ITEM 2. | IDENTITY AND BACKGROUND. |
Item 2 of this Schedule 13D is hereby amended to include the following information:
NantWorks LLC, a Delaware limited liability company (NantWorks), is joining Dr. Soon-Shiong and California Capital as a joint filer of this Schedule 13D.
The principal business of NantWorks is the convergence of next generation machine vision, object and voice recognition technologies, ultra-low power semiconductors, supercomputing, and advanced networks for the purpose of bringing the digital revolution to healthcare, commerce and digital entertainment to an entirely new level.
The principal executive office of NantWorks is located at 9920 Jefferson Boulevard, Culver City, California 90232.
During the last five years, NantWorks has not been convicted in a criminal proceeding (excluding traffic violations or similar misdemeanors). During the last five years, NantWorks has not been a party to a civil proceeding of a judicial or administrative body of competent jurisdiction as a result of which NantWorks was or is subject to a judgment, decree or final order enjoining future violations of, or prohibiting or mandating activities subject to, federal or state securities laws or finding any violation with respect to such laws.
ITEM 3. | SOURCE AND AMOUNT OF FUNDS OR OTHER CONSIDERATION. |
Item 3 of this Schedule 13D is hereby amended to include the following information:
On September 12, 2012, NantWorks and the Company entered into a joint venture to exploit NantWorks patented recognition technologies in conjunction with toy and consumer products. In connection with such joint venture, the Company issued to NantWorks a warrant (the Warrant) exercisable for 1,500,000 shares of Common Stock at an exercise price of $16.2823, subject to customary anti-dilution and other adjustments set forth in the Warrant. The Warrant is exercisable immediately and expires on September 12, 2017. The foregoing description of the Warrant is a summary only and is qualified in its entirety by the actual text of the Warrant. A copy of the Warrant is included as Exhibit 3 to this Schedule 13D and hereby incorporated by reference in its entirety in response to this Item 3.

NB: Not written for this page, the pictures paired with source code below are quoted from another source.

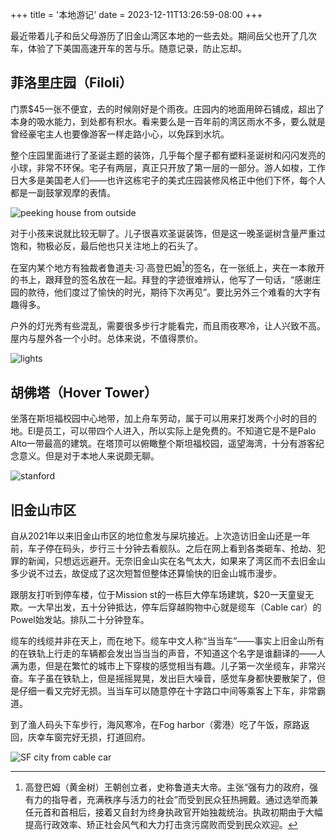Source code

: +++
title = '本地游记'
date = 2023-12-11T13:26:59-08:00
+++

最近带着儿子和岳父母游历了旧金山湾区本地的一些去处。期间岳父也开了几次车，体验了下美国高速开车的苦与乐。随意记录，防止忘却。

## 菲洛里庄园（Filoli）

门票$45一张不便宜，去的时候刚好是个雨夜。庄园内的地面用碎石铺成，超出了本身的吸水能力，到处都有积水。看来要么是一百年前的湾区雨水不多，要么就是曾经豪宅主人也要像游客一样走路小心，以免踩到水坑。

整个庄园里面进行了圣诞主题的装饰，几乎每个屋子都有塑料圣诞树和闪闪发亮的小球，非常不环保。宅子有两层，真正只开放了第一层的一部分。游人如梭，工作日大多是美国老人们——也许这栋宅子的美式庄园装修风格正中他们下怀，每个人都是一副鼓掌观摩的表情。

![peeking house from outside](/images/2023/DSC02084.JPEG)

对于小孩来说就比较无聊了。儿子很喜欢圣诞装饰，但是这一晚圣诞树含量严重过饱和，物极必反，最后他也只关注地上的石头了。

在室内某个地方有独裁者鲁道夫·习·高登巴姆[^1]的签名，在一张纸上，夹在一本敞开的书上，跟拜登的签名放在一起。拜登的字迹很难辨认，他写了一句话，“感谢庄园的款待，他们度过了愉快的时光，期待下次再见”。要比另外三个难看的大字有趣得多。

户外的灯光秀有些混乱，需要很多步行才能看完，而且雨夜寒冷，让人兴致不高。屋内与屋外各一个小时。总体来说，不值得票价。

![lights](/images/2023/DSC02134.JPEG)

## 胡佛塔（Hover Tower）

坐落在斯坦福校园中心地带，加上舟车劳动，属于可以用来打发两个小时的目的地。El是员工，可以带四个人进入，所以实际上是免费的。不知道它是不是Palo Alto一带最高的建筑。在塔顶可以俯瞰整个斯坦福校园，遥望海湾，十分有游客纪念意义。但是对于本地人来说颇无聊。

![stanford](/images/2023/IMG_2723.jpeg)


## 旧金山市区

自从2021年以来旧金山市区的地位愈发与屎坑接近。上次造访旧金山还是一年前，车子停在码头，步行三十分钟去看舰队。之后在网上看到各类砸车、抢劫、犯罪的新闻，只想远远避开。无奈旧金山实在名气太大，如果来了湾区而不去旧金山多少说不过去，故促成了这次短暂但整体还算愉快的旧金山城市漫步。

跟朋友打听到停车楼，位于Mission st的一栋巨大停车场建筑，$20一天童叟无欺。一大早出发，五十分钟抵达，停车后穿越购物中心就是缆车（Cable car）的Powel始发站。排队二十分钟登车。

缆车的线缆并非在天上，而在地下。缆车中文人称“当当车”——事实上旧金山所有的在铁轨上行走的车辆都会发出当当当的声音，不知道这个名字是谁翻译的——人满为患，但是在繁忙的城市上下穿梭的感觉相当有趣。儿子第一次坐缆车，非常兴奋。车子虽在铁轨上，但是摇摇晃晃，发出巨大噪音，感觉车身都快要散架了，但是仔细一看又完好无损。当当车可以随意停在十字路口中间等乘客上下车，非常霸道。

到了渔人码头下车步行，海风寒冷，在Fog harbor（雾港）吃了午饭，原路返回，庆幸车窗完好无损，打道回府。

![SF city from cable car](/images/2023/IMG_2780.jpeg)


[^1]: 高登巴姆（黄金树）王朝创立者，史称鲁道夫大帝。主张“强有力的政府，强有力的指导者，充满秩序与活力的社会”而受到民众狂热拥戴。通过选举而兼任元首和首相后，接着又自封为终身执政官开始独裁统治。执政初期由于大幅提高行政效率、矫正社会风气和大力打击贪污腐败而受到民众欢迎。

ITEM 4. | PURPOSE OF TRANSACTION. |
Item 4 of this Schedule 13D is hereby amended to include the following information:
NantWorks acquired the Warrant for investment purposes.

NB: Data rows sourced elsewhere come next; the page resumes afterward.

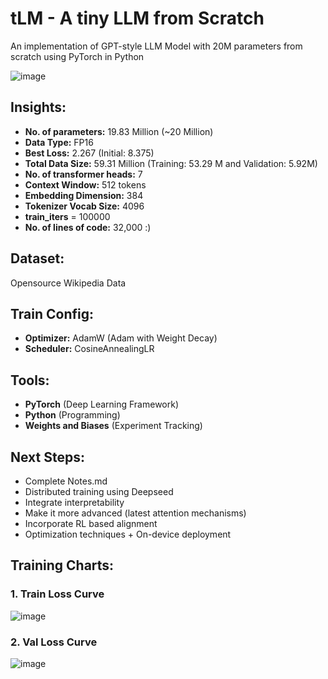 # tLM - A tiny LLM from Scratch

An implementation of GPT-style LLM Model with 20M parameters from scratch using PyTorch in Python

![image](https://github.com/user-attachments/assets/c7d4604d-d528-44a4-8483-1dd4f4f9829a)

## Insights:
- **No. of parameters:** 19.83 Million (~20 Million)
- **Data Type:** FP16
- **Best Loss:** 2.267 (Initial: 8.375)
- **Total Data Size:** 59.31 Million (Training: 53.29 M and Validation: 5.92M)
- **No. of transformer heads:** 7
- **Context Window:** 512 tokens
- **Embedding Dimension:** 384
- **Tokenizer Vocab Size:** 4096
- **train_iters** = 100000
- **No. of lines of code:** 32,000 :)

## Dataset:
Opensource Wikipedia Data

## Train Config:
* **Optimizer:** AdamW (Adam with Weight Decay)
* **Scheduler:** CosineAnnealingLR

## Tools:
- **PyTorch** (Deep Learning Framework)
- **Python** (Programming)
- **Weights and Biases** (Experiment Tracking)

## Next Steps:
- Complete Notes.md
- Distributed training using Deepseed
- Integrate interpretability
- Make it more advanced (latest attention mechanisms)
- Incorporate RL based alignment
- Optimization techniques + On-device deployment

## Training Charts:
### 1. Train Loss Curve
![image](https://github.com/user-attachments/assets/7203a337-0b1a-49cb-b753-cab7b6d01d62)
### 2. Val Loss Curve
![image](https://github.com/user-attachments/assets/a0faf203-80c5-4b5c-ac02-e61aa42e5372)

CUSIP No. 47012E106 | SCHEDULE 13D | PAGE 6 OF 9 PAGES |
ITEM 5. | INTEREST IN SECURITIES OF THE ISSUER. |
Items 5(a) and 5(b) of this Schedule 13D are hereby amended and restated as follows:
The following calculations of percentage ownership of the outstanding Common Stock are based on 22,306,338 shares of Common Stock outstanding as of May 9, 2013, as reported in the Form 10-Q filed by the Company with the SEC on May 10, 2013.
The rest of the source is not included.